What is being asked —
Word for word, repeat all the entries below, but without the pictures.

Records for the task START

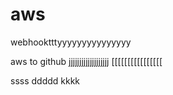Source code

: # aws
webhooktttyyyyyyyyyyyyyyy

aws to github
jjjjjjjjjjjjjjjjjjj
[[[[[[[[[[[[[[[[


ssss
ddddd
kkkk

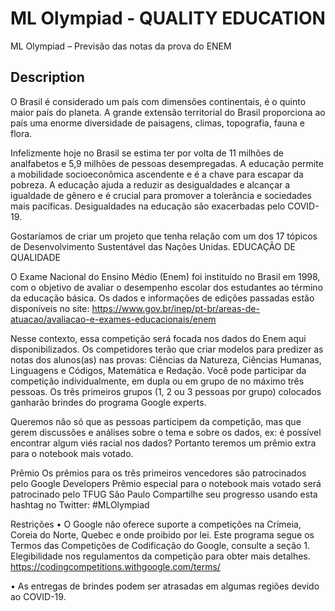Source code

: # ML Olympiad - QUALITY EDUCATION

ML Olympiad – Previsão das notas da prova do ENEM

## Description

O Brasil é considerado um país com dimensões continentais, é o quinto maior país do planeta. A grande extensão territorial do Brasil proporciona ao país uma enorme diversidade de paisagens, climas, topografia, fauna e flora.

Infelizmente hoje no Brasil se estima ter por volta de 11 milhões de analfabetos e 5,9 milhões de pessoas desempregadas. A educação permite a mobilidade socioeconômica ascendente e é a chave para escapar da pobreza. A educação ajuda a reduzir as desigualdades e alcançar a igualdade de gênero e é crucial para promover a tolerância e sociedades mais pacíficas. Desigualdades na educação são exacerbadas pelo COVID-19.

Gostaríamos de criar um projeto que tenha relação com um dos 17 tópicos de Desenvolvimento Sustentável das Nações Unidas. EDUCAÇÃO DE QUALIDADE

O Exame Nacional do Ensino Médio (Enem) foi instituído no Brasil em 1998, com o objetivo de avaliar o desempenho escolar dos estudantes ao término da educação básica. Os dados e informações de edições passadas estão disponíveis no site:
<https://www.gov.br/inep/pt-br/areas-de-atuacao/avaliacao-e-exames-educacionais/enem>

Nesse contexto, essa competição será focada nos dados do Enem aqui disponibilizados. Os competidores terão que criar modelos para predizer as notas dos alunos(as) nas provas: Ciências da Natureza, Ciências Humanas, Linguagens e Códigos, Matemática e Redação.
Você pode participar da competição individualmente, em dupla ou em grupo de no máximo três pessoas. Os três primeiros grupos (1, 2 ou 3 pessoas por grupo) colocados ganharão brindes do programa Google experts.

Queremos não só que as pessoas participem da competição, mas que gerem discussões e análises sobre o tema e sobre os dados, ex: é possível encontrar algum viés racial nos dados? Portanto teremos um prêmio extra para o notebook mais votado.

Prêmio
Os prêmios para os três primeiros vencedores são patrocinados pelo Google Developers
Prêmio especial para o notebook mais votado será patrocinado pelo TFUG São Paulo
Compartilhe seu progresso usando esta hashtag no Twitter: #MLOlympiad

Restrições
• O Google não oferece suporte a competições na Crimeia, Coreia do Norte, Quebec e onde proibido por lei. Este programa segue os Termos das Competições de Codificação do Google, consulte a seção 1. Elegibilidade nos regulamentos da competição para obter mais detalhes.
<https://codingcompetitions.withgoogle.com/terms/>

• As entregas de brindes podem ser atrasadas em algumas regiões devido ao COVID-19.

Records for the task END

Written reply —
Source code

: # aws
webhooktttyyyyyyyyyyyyyyy

aws to github
jjjjjjjjjjjjjjjjjjj
[[[[[[[[[[[[[[[[


ssss
ddddd
kkkk

Source code

: # ML Olympiad - QUALITY EDUCATION

ML Olympiad – Previsão das notas da prova do ENEM

## Description

O Brasil é considerado um país com dimensões continentais, é o quinto maior país do planeta. A grande extensão territorial do Brasil proporciona ao país uma enorme diversidade de paisagens, climas, topografia, fauna e flora.

Infelizmente hoje no Brasil se estima ter por volta de 11 milhões de analfabetos e 5,9 milhões de pessoas desempregadas. A educação permite a mobilidade socioeconômica ascendente e é a chave para escapar da pobreza. A educação ajuda a reduzir as desigualdades e alcançar a igualdade de gênero e é crucial para promover a tolerância e sociedades mais pacíficas. Desigualdades na educação são exacerbadas pelo COVID-19.

Gostaríamos de criar um projeto que tenha relação com um dos 17 tópicos de Desenvolvimento Sustentável das Nações Unidas. EDUCAÇÃO DE QUALIDADE

O Exame Nacional do Ensino Médio (Enem) foi instituído no Brasil em 1998, com o objetivo de avaliar o desempenho escolar dos estudantes ao término da educação básica. Os dados e informações de edições passadas estão disponíveis no site:
<https://www.gov.br/inep/pt-br/areas-de-atuacao/avaliacao-e-exames-educacionais/enem>

Nesse contexto, essa competição será focada nos dados do Enem aqui disponibilizados. Os competidores terão que criar modelos para predizer as notas dos alunos(as) nas provas: Ciências da Natureza, Ciências Humanas, Linguagens e Códigos, Matemática e Redação.
Você pode participar da competição individualmente, em dupla ou em grupo de no máximo três pessoas. Os três primeiros grupos (1, 2 ou 3 pessoas por grupo) colocados ganharão brindes do programa Google experts.

Queremos não só que as pessoas participem da competição, mas que gerem discussões e análises sobre o tema e sobre os dados, ex: é possível encontrar algum viés racial nos dados? Portanto teremos um prêmio extra para o notebook mais votado.

Prêmio
Os prêmios para os três primeiros vencedores são patrocinados pelo Google Developers
Prêmio especial para o notebook mais votado será patrocinado pelo TFUG São Paulo
Compartilhe seu progresso usando esta hashtag no Twitter: #MLOlympiad

Restrições
• O Google não oferece suporte a competições na Crimeia, Coreia do Norte, Quebec e onde proibido por lei. Este programa segue os Termos das Competições de Codificação do Google, consulte a seção 1. Elegibilidade nos regulamentos da competição para obter mais detalhes.
<https://codingcompetitions.withgoogle.com/terms/>

• As entregas de brindes podem ser atrasadas em algumas regiões devido ao COVID-19.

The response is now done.